En suma, para los estándares a los que estoy acostumbrada, estoy frita.

Jujuy me invita al detenimiento, a detener mi vida de acelere, y por eso, este es un paréntesis interesantísimo, la verdad. Tener tiempo de caminar sin correr, de mirar atentamente, de escuchar, de observar, de hacer nada sin la culpa de dejar de hacer todo lo que según esto tendría que hacer, no me caen nada mal. Aunque debo confesar que extraño el acelere, el corre-corre, las compras de pánico en los centros comerciales (sobre todo en esta época), el salir a tomar café con mis amigos, el tener semanas y semanas con la agenda llena de compromisos. Pero por lo pronto, disfruto mucho este mientras de actividades domésticas y hogareñas. No está mal, de vez en cuando en la vida, tener la vida que nunca imaginamos que podríamos tener. Seguro que tengo mucha suerte.

miércoles, 14 de diciembre de 2011

Heridas

Hay heridas que no dejan cicatriz, porque no sanan nunca.

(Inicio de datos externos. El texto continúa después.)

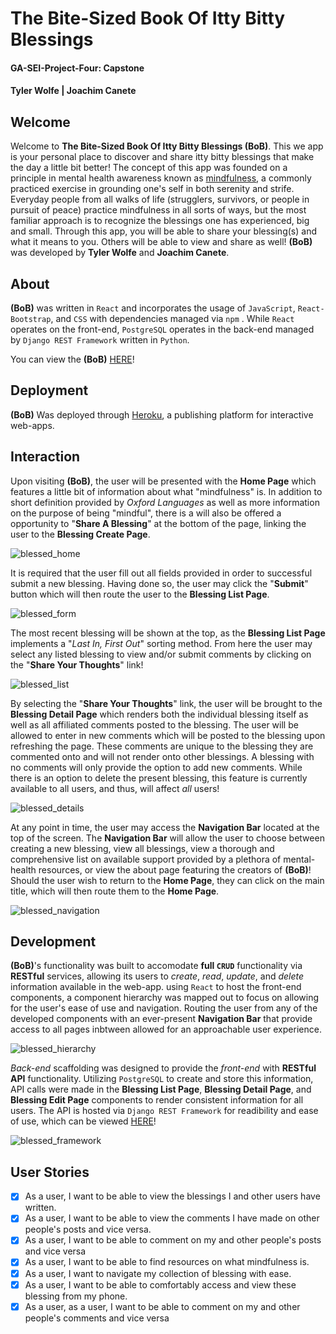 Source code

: # The Bite-Sized Book Of Itty Bitty Blessings
#### GA-SEI-Project-Four: Capstone
#### Tyler Wolfe | Joachim Canete

## Welcome
Welcome to **The Bite-Sized Book Of Itty Bitty Blessings (BoB)**. This we app is your personal place to discover and share itty bitty blessings that make the day a little bit better! The concept of this app was founded on a principle in mental health awareness known as [mindfulness](https://www.mindful.org/what-is-mindfulness/), a commonly practiced exercise in grounding one's self in both serenity and strife. Everyday people from all walks of life (strugglers, survivors, or people in pursuit of peace) practice mindfulness in all sorts of ways, but the most familiar approach is to recognize the blessings one has experienced, big and small. Through this app, you will be able to share your blessing(s) and what it means to you. Others will be able to view and share as well! **(BoB)** was developed by **Tyler Wolfe** and **Joachim Canete**.

## About
**(BoB)** was written in `React` and incorporates the usage of `JavaScript`, `React-Bootstrap`, and `CSS` with dependencies managed via `npm` . While `React` operates on the front-end, `PostgreSQL` operates in the back-end managed by `Django REST Framework` written in `Python`.

You can view the **(BoB)** [HERE]()!

## Deployment
**(BoB)** Was deployed through [Heroku](https://www.heroku.com/), a publishing platform for interactive web-apps.

## Interaction
Upon visiting **(BoB)**, the user will be presented with the **Home Page** which features a little bit of information about what "mindfulness" is. In addition to short definition provided by *Oxford Languages* as well as more information on the purpose of being "mindful", there is a will also be offered a opportunity  to "**Share A Blessing**" at the bottom of the page, linking the user to the **Blessing Create Page**.

![blessed_home](https://i.imgur.com/b5zGHLr.png)

It is required that the user fill out all fields provided in order to successful submit a new blessing. Having done so, the user may click the "**Submit**" button which will then route the user to the **Blessing List Page**.

![blessed_form](https://i.imgur.com/fwRsojb.png)

 The most recent blessing will be shown at the top, as the **Blessing List Page** implements a "*Last In, First Out*" sorting method. From here the user may select any listed blessing to view and/or submit comments by clicking on the "**Share Your Thoughts**" link!

![blessed_list](https://i.imgur.com/IxLHLKU.png)

By selecting the "**Share Your Thoughts**" link, the user will be brought to the **Blessing Detail Page** which renders both the individual blessing itself as well as all affiliated comments posted to the blessing. The user will be allowed to enter in new comments which will be posted to the blessing upon refreshing the page. These comments are unique to the blessing they are commented onto and will not render onto other blessings. A blessing with no comments will only provide the option to add new comments. While there is an option to delete the present blessing, this feature is currently available to all users, and thus, will affect *all* users!

![blessed_details](https://i.imgur.com/t37zTI2.png)

At any point in time, the user may access the **Navigation Bar** located at the top of the screen. The **Navigation Bar** will allow the user to choose between creating a new blessing, view all blessings, view a thorough and comprehensive list on available support provided by a plethora of mental-health resources, or view the about page featuring the creators of **(BoB)**! Should the user wish to return to the **Home Page**, they can click on the main title, which will then route them to the **Home Page**.

![blessed_navigation](https://i.imgur.com/E9hVQje.png)

## Development

**(BoB)**'s functionality was built to accomodate **full `CRUD`** functionality via **RESTful** services, allowing its users to _create_, _read_, _update_, and _delete_ information available in the web-app. using `React` to host the front-end components, a component hierarchy was mapped out to focus on allowing for the user's ease of use and navigation. Routing the user from any of the developed components with an ever-present **Navigation Bar** that provide access to all pages inbtween allowed for an approachable user experience.

![blessed_hierarchy](https://i.imgur.com/vmQvmi1.png)

_Back-end_ scaffolding was designed to provide the _front-end_ with **RESTful API** functionality. Utilizing `PostgreSQL` to create and store this information, API calls were made in the **Blessing List Page**, **Blessing Detail Page**, and **Blessing Edit Page** components to render consistent information for all users. The API is hosted via `Django REST Framework` for readibility and ease of use, which can be viewed [HERE](https://nameless-citadel-52825.herokuapp.com/blessings/)!

![blessed_framework](https://i.imgur.com/8SDWNKn.png)

## User Stories

- [x] As a user, I want to be able to view the blessings I and other users have written.
- [x] As a user, I want to be able to view the comments I have made on other people's posts and vice versa.
- [x] As a user, I want to be able to comment on my and other people's posts and vice versa
- [x] As a user, I want to be able to find resources on what mindfulness is.
- [x] As a user, I want to navigate my collection of blessing with ease.
- [x] As a user, I want to be able to comfortably access and view these blessing from my phone.
- [x] As a user, as a user, I want to be able to comment on my and other people's comments and vice versa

Hace algunos años me hice un piercing en la nariz. Lo hice, primero, porque quería hacerlo. En segundo lugar, porque alguien me dijo que no podía hacerlo, y tengo la estúpida costumbre de ser necia y hacer del “no” un “sí”. Tercero, para recordar algo: hay heridas que nunca se deben olvidar.

La gente que me conoce, antes y después del piercing, tiene reacciones variadas: algunos no le dan la mayor importancia. Otros más dicen que se ve bonito. Y hay otros que me preguntan si me dolió. En esas ocasiones, mi imaginación me lleva de vuelta a ese lugar, al olor a alcohol y a látex quirúrgico, al intenso dolor en la nariz, a las lágrimas que me rodaron por las mejillas. Sonrío y le respondo a esa gente: “claro que me dolió: esa era la idea”.

Nadie me ha preguntado por qué esa era la idea. Supongo que les asombra lo cínico de la respuesta. Y sin embargo, esa era la idea: sentir un dolor tan intenso que nunca se me olvidara por qué lo había hecho. Y luego mirarme la cara todos los días y recordar, más que el dolor, el por qué.

¿Por qué lo había hecho? Porque me había olvidado de mí misma, tanto que casi me pierdo. Y necesitaba prometerme un nunca más.

Hoy me miro al espejo, veo en mi nariz ese brillante que me la atraviesa de lado a lado y sonrío. Me miro al espejo y lo veo, especialmente en momentos en que siento que me estoy perdiendo. Entonces me acuerdo de la herida y del dolor, y me acuerdo de acordarme de que no estoy tan perdida y me siento mejor.

Y además sí: se ve bonito. Es de las heridas que mejor me va.